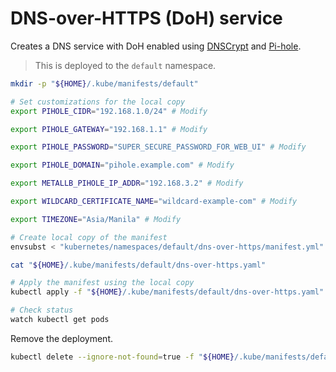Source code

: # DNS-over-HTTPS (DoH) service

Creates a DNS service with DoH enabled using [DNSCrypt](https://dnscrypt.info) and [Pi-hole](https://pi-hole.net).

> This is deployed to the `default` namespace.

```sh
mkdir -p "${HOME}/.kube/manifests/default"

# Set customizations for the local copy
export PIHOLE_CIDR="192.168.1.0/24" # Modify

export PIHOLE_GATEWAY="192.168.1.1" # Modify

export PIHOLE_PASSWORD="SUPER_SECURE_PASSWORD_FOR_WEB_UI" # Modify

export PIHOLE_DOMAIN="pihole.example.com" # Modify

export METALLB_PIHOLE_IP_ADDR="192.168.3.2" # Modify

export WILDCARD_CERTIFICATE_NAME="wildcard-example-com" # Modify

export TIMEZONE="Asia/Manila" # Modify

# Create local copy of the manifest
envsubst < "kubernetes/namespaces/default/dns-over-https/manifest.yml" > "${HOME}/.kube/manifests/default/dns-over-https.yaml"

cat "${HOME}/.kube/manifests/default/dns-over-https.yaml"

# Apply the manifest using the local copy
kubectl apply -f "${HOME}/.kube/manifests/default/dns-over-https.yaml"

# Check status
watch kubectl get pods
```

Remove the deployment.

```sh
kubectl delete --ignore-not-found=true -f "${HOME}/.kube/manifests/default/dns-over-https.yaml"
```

● **HOW TO COMPLETE THIS TASK**
Restate the listing above word for word. Leave the images out.

● **EXERCISE SOLUTION**
Source code

: # DNS-over-HTTPS (DoH) service

Creates a DNS service with DoH enabled using [DNSCrypt](https://dnscrypt.info) and [Pi-hole](https://pi-hole.net).

> This is deployed to the `default` namespace.

```sh
mkdir -p "${HOME}/.kube/manifests/default"

# Set customizations for the local copy
export PIHOLE_CIDR="192.168.1.0/24" # Modify

export PIHOLE_GATEWAY="192.168.1.1" # Modify

export PIHOLE_PASSWORD="SUPER_SECURE_PASSWORD_FOR_WEB_UI" # Modify

export PIHOLE_DOMAIN="pihole.example.com" # Modify

export METALLB_PIHOLE_IP_ADDR="192.168.3.2" # Modify

export WILDCARD_CERTIFICATE_NAME="wildcard-example-com" # Modify

export TIMEZONE="Asia/Manila" # Modify

# Create local copy of the manifest
envsubst < "kubernetes/namespaces/default/dns-over-https/manifest.yml" > "${HOME}/.kube/manifests/default/dns-over-https.yaml"

cat "${HOME}/.kube/manifests/default/dns-over-https.yaml"

# Apply the manifest using the local copy
kubectl apply -f "${HOME}/.kube/manifests/default/dns-over-https.yaml"

# Check status
watch kubectl get pods
```

Remove the deployment.

```sh
kubectl delete --ignore-not-found=true -f "${HOME}/.kube/manifests/default/dns-over-https.yaml"
```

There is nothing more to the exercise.